**What to produce**
Copies of all lines containing the string "label" are needed from the data below.

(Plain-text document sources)
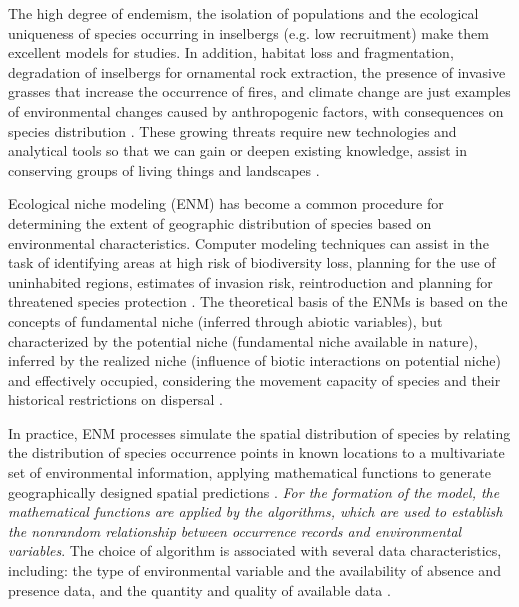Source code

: The high degree of endemism, the isolation of populations and the ecological uniqueness of species occurring in inselbergs (e.g. low recruitment) make them excellent models for studies. In addition, habitat loss and fragmentation, degradation of inselbergs for ornamental rock extraction, the presence of invasive grasses that increase the occurrence of fires, and climate change are just examples of environmental changes caused by anthropogenic factors, with consequences on species distribution \citep{szarzynski2000XericIslandsEnvironmental, safford2000SoutheastBrazil, porembski2007TropicalInselbergsHabitat}. These growing threats require new technologies and analytical tools so that we can gain or deepen existing knowledge, assist in conserving groups of living things and landscapes \citep{peterson2002FutureProjectionsMexican, ortega-huerta2004ModellingSpatialPatterns}.
 
Ecological niche modeling (ENM) has become a common procedure for determining the extent of geographic distribution of species based on environmental characteristics. Computer modeling techniques can assist in the task of identifying areas at high risk of biodiversity loss, planning for the use of uninhabited regions, estimates of invasion risk, reintroduction and planning for threatened species protection \citep{guisan2005PredictingSpeciesDistribution, correa2011ComputationalTechniquesBiologic}. The theoretical basis of the ENMs is based on the concepts of fundamental niche (inferred through abiotic variables), but characterized by the potential niche (fundamental niche available in nature), inferred by the realized niche (influence of biotic interactions on potential niche) and effectively occupied, considering the movement capacity of species and their historical restrictions on dispersal \citep{colwell2009HutchinsonDualityOnce, soberon2009NichesDistributionalAreas}.

In practice, ENM processes simulate the spatial distribution of species by relating the distribution of species occurrence points in known locations to a multivariate set of environmental information, applying mathematical functions to generate geographically designed spatial predictions \citep{guisan2000PredictiveHabitatDistribution, guisan2005PredictingSpeciesDistribution}. \textit{For the formation of the model, the mathematical functions are applied by the algorithms, which are used to establish the nonrandom relationship between occurrence records and environmental variables}. The choice of algorithm is associated with several data characteristics, including: the type of environmental variable and the availability of absence and presence data, and the quantity and quality of available data  \citep{phillips2006MaximumEntropyModeling, peterson2011EcologicalNichesGeographic}. 

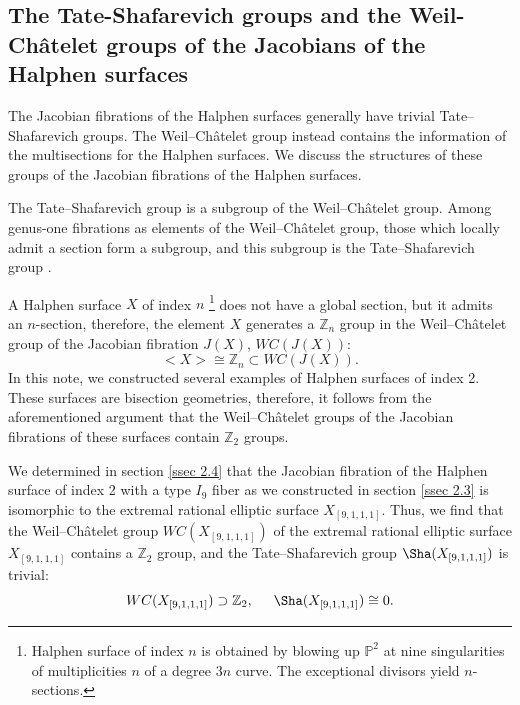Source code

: \documentclass[12pt]{article}
\def\Z{\mathbb{Z}}
\def\P{\mathbb{P}}
\begin{document}
\subsection{The Tate-Shafarevich groups and the Weil-Ch\^{a}telet groups of the Jacobians of the Halphen surfaces}
\label{ssec 2.5}
\par The Jacobian fibrations of the Halphen surfaces generally have trivial Tate--Shafarevich groups. The Weil--Ch\^{a}telet group instead contains the information of the multisections for the Halphen surfaces. We discuss the structures of these groups of the Jacobian fibrations of the Halphen surfaces. 
\par The Tate--Shafarevich group is a subgroup of the Weil--Ch\^{a}telet group. Among genus-one fibrations as elements of the Weil--Ch\^{a}telet group, those which locally admit a section form a subgroup, and this subgroup is the Tate--Shafarevich group \cite{Cas}. 
\par A Halphen surface $X$ of index $n$ \footnote{Halphen surface of index $n$ is obtained by blowing up $\P^2$ at nine singularities of multiplicities $n$ of a degree $3n$ curve. The exceptional divisors yield $n$-sections.} does not have a global section, but it admits an $n$-section, therefore, the element $X$ generates a $\Z_n$ group in the Weil--Ch\^{a}telet group of the Jacobian fibration $J(X)$, $WC(J(X))$:
\begin{equation}
<X>\cong\Z_n\subset WC(J(X)).
\end{equation}
In this note, we constructed several examples of Halphen surfaces of index 2. These surfaces are bisection geometries, therefore, it follows from the aforementioned argument that the Weil--Ch\^{a}telet groups of the Jacobian fibrations of these surfaces contain $\Z_2$ groups.
\par We determined in section \ref{ssec 2.4} that the Jacobian fibration of the Halphen surface of index 2 with a type $I_9$ fiber as we constructed in section \ref{ssec 2.3} is isomorphic to the extremal rational elliptic surface $X_{[9, 1, 1, 1]}$. Thus, we find that the Weil--Ch\^{a}telet group $WC(X_{[9, 1, 1, 1]})$ of the extremal rational elliptic surface $X_{[9, 1, 1, 1]}$ contains a $\Z_2$ group, and the Tate--Shafarevich group $\Sha(X_{[9, 1, 1, 1]})$ is trivial:
\begin{equation}
WC(X_{[9, 1, 1, 1]})\supset\Z_2, \hspace{5mm} \Sha(X_{[9, 1, 1, 1]})\cong 0.
\end{equation}
\end{document}
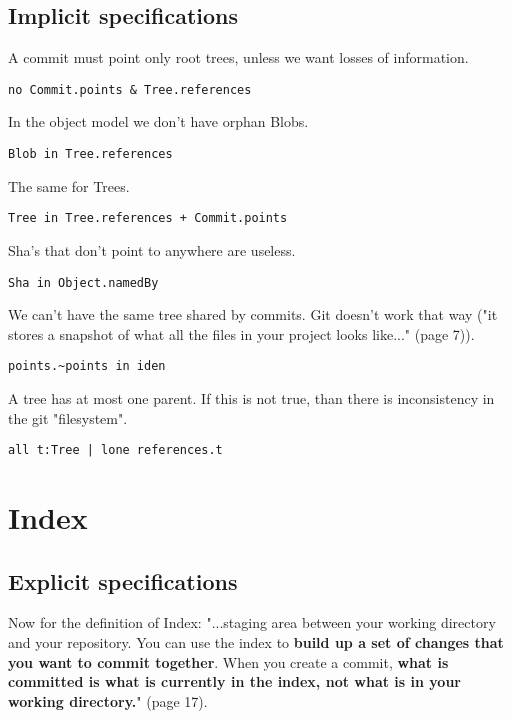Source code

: \subsection{Implicit specifications}

A commit must point only root trees, unless we want
losses of information.
\begin{lstlisting}
no Commit.points & Tree.references    
\end{lstlisting}

In the object model we don't have orphan Blobs. 
\begin{lstlisting}
Blob in Tree.references
\end{lstlisting}

The same for Trees.
\begin{lstlisting}
Tree in Tree.references + Commit.points
\end{lstlisting}

Sha's that don't point to anywhere are useless.
\begin{lstlisting}
Sha in Object.namedBy
\end{lstlisting}

We can't have the same tree shared by commits. Git
doesn't work that way ("it stores a snapshot of what all 
the files in your project looks like..." \cite{gitComm} (page 7)).
\begin{lstlisting}
points.~points in iden 
\end{lstlisting}

A tree has at most one parent. If this is not true, than there 
is inconsistency in the git "filesystem".
\begin{lstlisting}
all t:Tree | lone references.t
\end{lstlisting}

\section{Index}

\subsection{Explicit specifications}

Now for the definition of Index:
"...staging area between your working directory and your
repository. You can use the index to {\bf build up a set of 
changes that you want to commit together}. When you create
a commit, {\bf what is committed is what is currently in the
index, not what is in your working directory.}"
\cite{gitComm} (page 17). \par

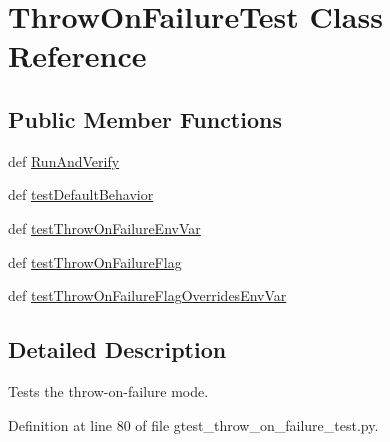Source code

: \hypertarget{classgtest__throw__on__failure__test_1_1ThrowOnFailureTest}{\section{\-Throw\-On\-Failure\-Test \-Class \-Reference}
\label{de/dec/classgtest__throw__on__failure__test_1_1ThrowOnFailureTest}
}
\subsection*{\-Public \-Member \-Functions}
\begin{DoxyCompactItemize}
\item 
def \hyperlink{classgtest__throw__on__failure__test_1_1ThrowOnFailureTest_adc02f4ab231c886fc73ece7b7ee533c1}{\-Run\-And\-Verify}
\item 
def \hyperlink{classgtest__throw__on__failure__test_1_1ThrowOnFailureTest_a9da84d75ab4797f2c3730d5974ed3823}{test\-Default\-Behavior}
\item 
def \hyperlink{classgtest__throw__on__failure__test_1_1ThrowOnFailureTest_a5509d0a7a0e3f469105c907cfa7e9770}{test\-Throw\-On\-Failure\-Env\-Var}
\item 
def \hyperlink{classgtest__throw__on__failure__test_1_1ThrowOnFailureTest_a66ec8a0b0bac9fc0a70dc5e4bc3a94e3}{test\-Throw\-On\-Failure\-Flag}
\item 
def \hyperlink{classgtest__throw__on__failure__test_1_1ThrowOnFailureTest_a79f6236e5ecece421f3cd62c906c1758}{test\-Throw\-On\-Failure\-Flag\-Overrides\-Env\-Var}
\end{DoxyCompactItemize}


\subsection{\-Detailed \-Description}
\begin{DoxyVerb}Tests the throw-on-failure mode.\end{DoxyVerb}
 

\-Definition at line 80 of file gtest\-\_\-throw\-\_\-on\-\_\-failure\-\_\-test.\-py.



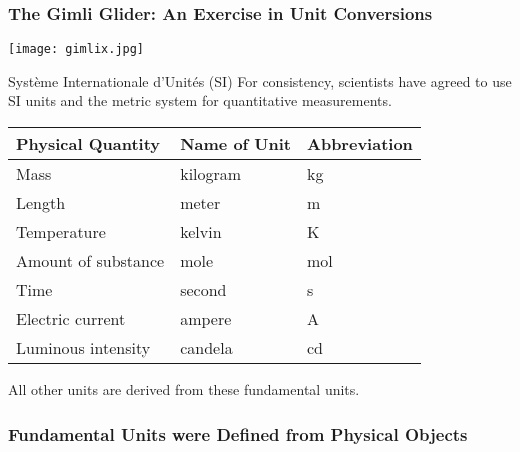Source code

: \documentclass[10pt,letterpaper,twoside]{article}
\begin{document}
\begin{frame}[c]
	\frametitle{The Gimli Glider: An Exercise in Unit Conversions}
	\begin{center}
		\texttt{[image: gimlix.jpg]}
	\end{center}
\end{frame}

\begin{frame}{Système Internationale d'Unités (SI)}
	For consistency, scientists have agreed to use \alert{SI units} and the
	\alert{metric system} for quantitative measurements.

	\begin{center}
		\renewcommand\arraystretch{1.1}
		\begin{tabular}{l@{\qquad}l@{\qquad}l}
			\toprule
			\bfseries Physical Quantity & \bfseries Name of Unit &
			\bfseries Abbreviation \\ \midrule
			Mass                & kilogram & \si{\kilo\gram }\\
			Length              & meter    & \si{\meter     }\\
			Temperature         & kelvin   & \si{\kelvin    }\\
			Amount of substance & mole     & \si{\mole      }\\
			Time                & second   & \si{\second    }\\
			Electric current    & ampere   & \si{\ampere    }\\
			Luminous intensity  & candela  & \si{\candela   }\\
			\bottomrule
		\end{tabular}
	\end{center}

	\begin{center}
		All other units are derived from these \alert{fundamental} units.
	\end{center}
\end{frame}

\begin{frame}[c]
	\frametitle{Fundamental Units were Defined from Physical Objects}

	\begin{center}
	\end{center}
\end{frame}
\end{document}
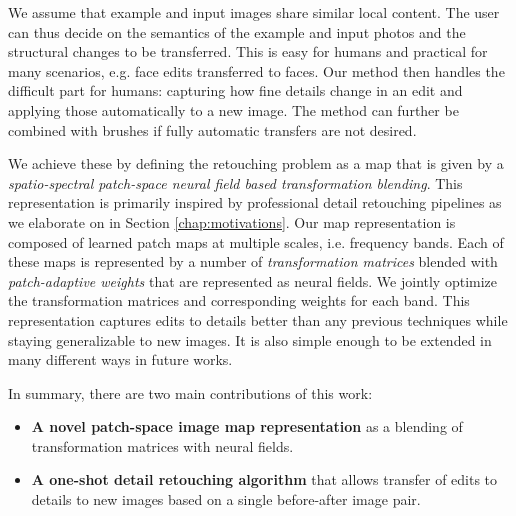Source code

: We assume that example and input images share similar local content. The user can thus decide on the semantics of the example and input photos and the structural changes to be transferred. This is easy for humans and practical for many scenarios, e.g. face edits transferred to faces. Our method then handles the difficult part for humans: capturing how fine details change in an edit and applying those automatically to a new image. The method can further be combined with brushes if fully automatic transfers are not desired. 

We achieve these by defining the retouching problem as a map that is given by a \emph{spatio-spectral patch-space neural field based transformation blending}. This representation is primarily inspired by professional detail retouching pipelines as we elaborate on in Section \ref{chap:motivations}. Our map representation is composed of learned patch maps at multiple scales, i.e. frequency bands. Each of these maps is represented by a number of \emph{transformation matrices} blended with \emph{patch-adaptive weights} that are represented as neural fields. We jointly optimize the transformation matrices and corresponding weights for each band. This representation captures edits to details better than any previous techniques while staying generalizable to new images. It is also simple enough to be extended in many different ways in future works.

In summary, there are two main contributions of this work: 

\begin{itemize}

    \item \textbf{A novel patch-space image map representation} as a blending of transformation matrices with neural fields.
    
	\item \textbf{A one-shot detail retouching algorithm} that allows transfer of edits to details to new images based on a single before-after image pair.

\end{itemize}
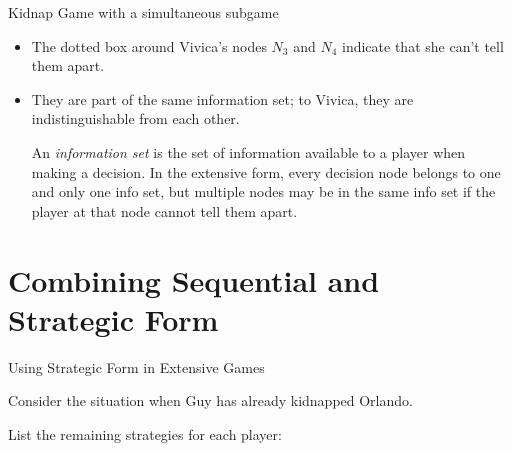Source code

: \documentclass{beamer}
\theoremstyle{plain}
\begin{document}

\begin{frame}{Kidnap Game with a simultaneous subgame}
  \begin{center}
    
  \end{center}
\end{frame}


\begin{frame}
  \begin{itemize}

    \item The dotted box around Vivica's nodes $N_3$ and $N_4$
    indicate that she can't tell them apart.

    \item They are part of the same \alert{information set}; 
    to Vivica, they are indistinguishable from each other.

    \begin{definition}
      An \textit{information set} 
      is the set of information available to a player when making a decision. 
      In the extensive form, 
      every decision node belongs to one and only one info set,
      but multiple nodes may be in the same info set 
      if the player at that node cannot tell them apart.
    \end{definition}

  \end{itemize}
\end{frame}

\section{Combining Sequential and Strategic Form}
\begin{frame}{Using Strategic Form in Extensive Games}

  Consider the situation when Guy has already kidnapped Orlando.

  List the remaining strategies for each player:
  
\end{frame}

\end{document}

**Solution**
\label{ssec 2.5}
\label{de/dec/classgtest__throw__on__failure__test_1_1ThrowOnFailureTest}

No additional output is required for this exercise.